Une
histoire étonnante que celle de cette cohabitation forcée
: La topographie des lieux interdisait tout mouvement de résistance
armée. Les soldats ne craignaient pas les embuscades, et les
habitants n’avaient à redouter ni représailles,
ni prises d’otage.
Les militaires, heureux pour la plupart, d’échapper au
combat sur le front de l’Est, essayaient d’entretenir de
bons rapports avec la population, et savaient parfois fermer les yeux.
Il y avait aussi quelques Nazis fanatiques, et une police politique,
qui ne cédait en rien à la Gestapo. Et puis les ordres
de Berlin, qu’il fallait bon gré mal gré exécuter
: les lois anti-juives, les ordres de déportation. Hitler avait
décidé personnellement de faire de ces îles d’imprenables
forteresses. Alors s’ouvrirent de gigantesques chantiers, sur
lesquels travaillaient des prisonniers, Russes et Espagnols pour la
plupart, traités comme des esclaves par leurs geôliers,
SS et gardes de l’organisation Todt. Dans l’île d’
Aurigny, désertée de ses habitants, le camp de concentration
de Sylt. Beaucoup de militaires allemands en ignoraient l’existence,
ou ne cherchaient pas trop à savoir ce qui s’y passait.

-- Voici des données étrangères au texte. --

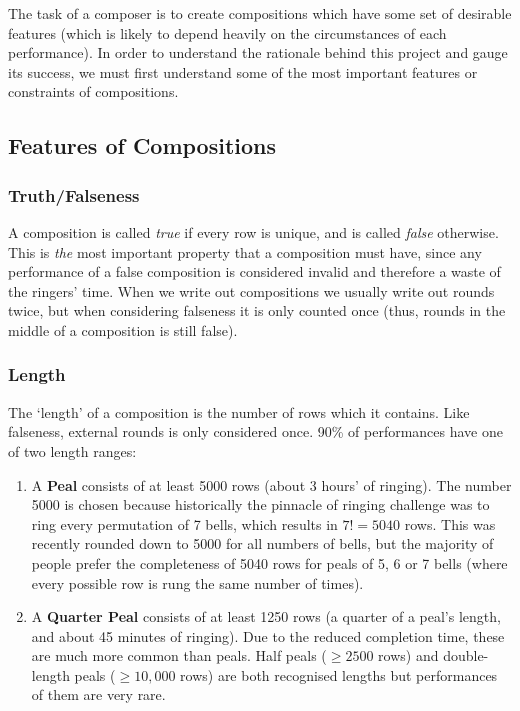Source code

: \documentclass[12pt]{article}
\begin{document}
The task of a composer is to create compositions which have some set of desirable features (which is
likely to depend heavily on the circumstances of each performance).  In order to understand the
rationale behind this project and gauge its success, we must first understand some of the most
important features or constraints of compositions.

\subsection{Features of Compositions}

\subsubsection{Truth/Falseness}

A composition is called \emph{true} if every row is unique, and is called \emph{false} otherwise.
This is \emph{the} most important property that a composition must have, since any performance of a
false composition is considered invalid and therefore a waste of the ringers' time.  When we write
out compositions we usually write out rounds twice, but when considering falseness it is only
counted once (thus, rounds in the middle of a composition is still false).

\subsubsection{Length}

The `length' of a composition is the number of rows which it contains.  Like falseness, external
rounds is only considered once.  90\% of performances have one of two length ranges:

\begin{enumerate}
    \item A \textbf{Peal} consists of at least 5000 rows (about 3 hours' of ringing).
        The number 5000 is chosen because historically the pinnacle of ringing challenge was to ring
        every permutation of 7 bells, which results in $7! = 5040$ rows.  This was recently rounded
        down to 5000 for all numbers of bells, but the majority of people prefer the completeness of
        5040 rows for peals of 5, 6 or 7 bells (where every possible row is rung the same number of
        times).
    \item A \textbf{Quarter Peal} consists of at least 1250 rows (a quarter of a peal's length, and
        about 45 minutes of ringing).  Due to the reduced completion time, these are much more
        common than peals.  Half peals ($\ge 2500$ rows) and double-length peals ($\ge 10,000$ rows)
        are both recognised lengths but performances of them are very rare.
\end{enumerate}
\end{document}
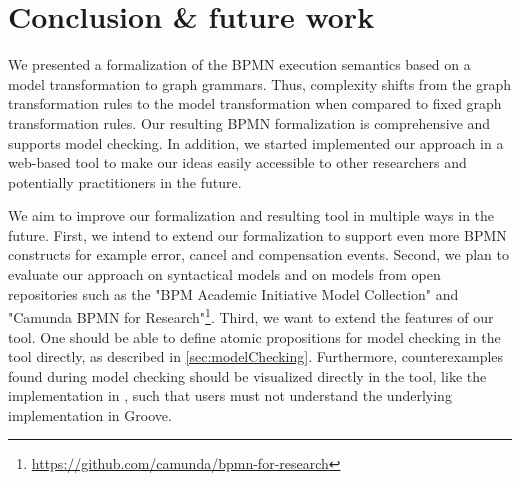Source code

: \documentclass[submission, copyright, creativecommons]{eptcs}
\begin{document}
\section{Conclusion \& future work} \label{sec:conclusion}
We presented a formalization of the BPMN execution semantics based on a model transformation to graph grammars.
Thus, complexity shifts from the graph transformation rules to the model transformation when compared to fixed graph transformation rules.
Our resulting BPMN formalization is comprehensive and supports model checking.
In addition, we started implemented our approach in a web-based tool to make our ideas easily accessible to other researchers and potentially practitioners in the future.

We aim to improve our formalization and resulting tool in multiple ways in the future.
First, we intend to extend our formalization to support even more BPMN constructs for example error, cancel and compensation events.
Second, we plan to evaluate our approach on syntactical models and on models from open repositories such as the "BPM Academic Initiative Model Collection" \cite{weskeModelCollectionBusiness2020} and "Camunda BPMN for
Research"\footnote{\url{https://github.com/camunda/bpmn-for-research}}.
Third, we want to extend the features of our tool.
One should be able to define atomic propositions for model checking in the tool directly, as described in \cref{sec:modelChecking}.
Furthermore, counterexamples found during model checking should be visualized directly in the tool, like the implementation in \cite{houhouFirstOrderLogicVerification2022}, such that users must not understand the underlying implementation in Groove.


\end{document}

Il y eut des drames, des actes d’héroïsme de la part
de gens ordinaires, qui, en portant assistance aux prisonniers évadés,
ne risquaient pas moins que la déportation, mais aussi des anecdotes
plus souriantes, comme celle de ce militaire Allemand qui, las de la
propagande officielle, voulait écouter la BBC, et fournissait
en écouteurs un Jersiais, constructeur clandestin de postes à
galène…
Cohabitation forcée, souvent pénible, où soldats
allemands et habitants ont partagé les mêmes épreuves.
On a écrit tout et son contraire sur l’occupation des îles
de la Manche. En faisant largement appel aux survivants, l’auteur
a voulu établir non pas la vérité historique absolue,
que l’on ne peut pas atteindre, mais la vérité des
Iliens et de leurs occupants, ce qu’ils ont perçu des évènements,
ce qu’ils ont vécu et ressenti,. Les plus âgés
d’entre nous trouveront dans les récits des habitants des
îles de grandes similitudes avec leurs propres souvenirs.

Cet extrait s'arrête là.